Fundamentalist Islam gets around the problem of wandering and different human interpretations changing the tradition out of recognition, by rigid literalism. Some fundamentalists here do so, too e.g Bapists of the Bob Jones variety. There are varying degrees of commitment to literalism in other Protestant denominations.

Some of the more liberal denominations just let wandering human interpretations work their will, but the result is often little better than the latest fad dressed up with a few out of context quotes. Fundamentalists here dislike that and regard the result as lacking in religious legitimacy, as just the random opinions of falliable people. Instead of modifying a tradition, tradition evaporates and you just get trendy opinion. Fear of the same sort of thing is one reason fundamentalists versions of Islam are popular.

Between these two positions there is another one possible, avoiding literalism on the one hand, and anything goes trendiness on the other.
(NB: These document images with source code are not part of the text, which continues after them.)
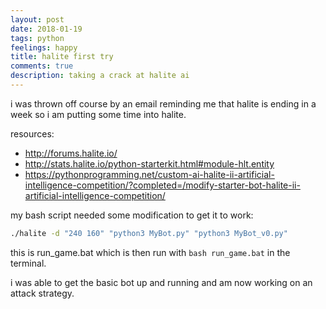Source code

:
 ```yaml
---
layout: post
date: 2018-01-19
tags: python
feelings: happy
title: halite first try
comments: true
description: taking a crack at halite ai
---
```


i was thrown off course by an email reminding me that halite is ending in a week so i am putting some time into halite.

resources:
- <http://forums.halite.io/>
- <http://stats.halite.io/python-starterkit.html#module-hlt.entity>
- <https://pythonprogramming.net/custom-ai-halite-ii-artificial-intelligence-competition/?completed=/modify-starter-bot-halite-ii-artificial-intelligence-competition/>

my bash script needed some modification to get it to work:
```bash
./halite -d "240 160" "python3 MyBot.py" "python3 MyBot_v0.py"
```

this is run_game.bat which is then run with `bash run_game.bat` in the terminal.

i was able to get the basic bot up and running and am now working on an attack strategy.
Avoiding the first necessarily implies someone can interpret the literal text, trying to preserve what is essential, but authorized to reject outdated aspects. Someone must have this authority. Avoiding the second, anything goes, necessarily imples limits on this authority, in terms of the questions decided, who decides, etc. So the authority to interpret must be limited rather than unlimited.

Summing up the previous paragraph, a limited authority to interpret away from literal meanings is the necessary condition of a flexible tradition. No such authority means no flexibility. No limits on it means no tradition. Between stagnation and aimless drift lies the option of regular reform, but reform requires definite but limited authority.

In Christendom, the catholic church has claimed such an authority and specifically vested it in a hierarchy of offices. With some questions left to bishops, others to the Pope, and the largest changes to a general council of bishops. The hierarchy filters changes proposed by theologians, the clergy, involved laymen, etc. Some other denominations agree that such an authority is needed, but disagree on who ought to exercise it (bishops, all clergy, congregations, etc). Sometimes only minor matters of church governance are covered by such authority, sometimes it extends to theological dogma.

Now, in Sunni Islam there is no hierarchy. There isn't even a legal distinction between clergy and laymen. Those thought of as "clergy" are simply the learned, religious scholars, or judges of traditional Islamic law. In practice these form a seperate body, referred to as the "ulama", but someone is a member of the ulama not by formal office, but merely because the term describes him. Shiites are different on this score, being led by ayatollahs with definite perogatives, like bishops. But for Sunnis, there is just a loose grouping of the learned, and everybody else.

So there is a difficulty about where a power to interpret can be lodged. If left to every Sunni, the result would probably not be the maintenance of a tradition. And those at all interested in Sunni Islam are generally interested in maintaining a tradition. Rather than being "liberal" and trendy like some "mainline", left-leaning denominations of protestant Christians, they'd just be secular or only marginally religious. So the reforming, interpreting authority can't be left to everyone, and there is no formal hierarchy to exercise it, as there is for catholics.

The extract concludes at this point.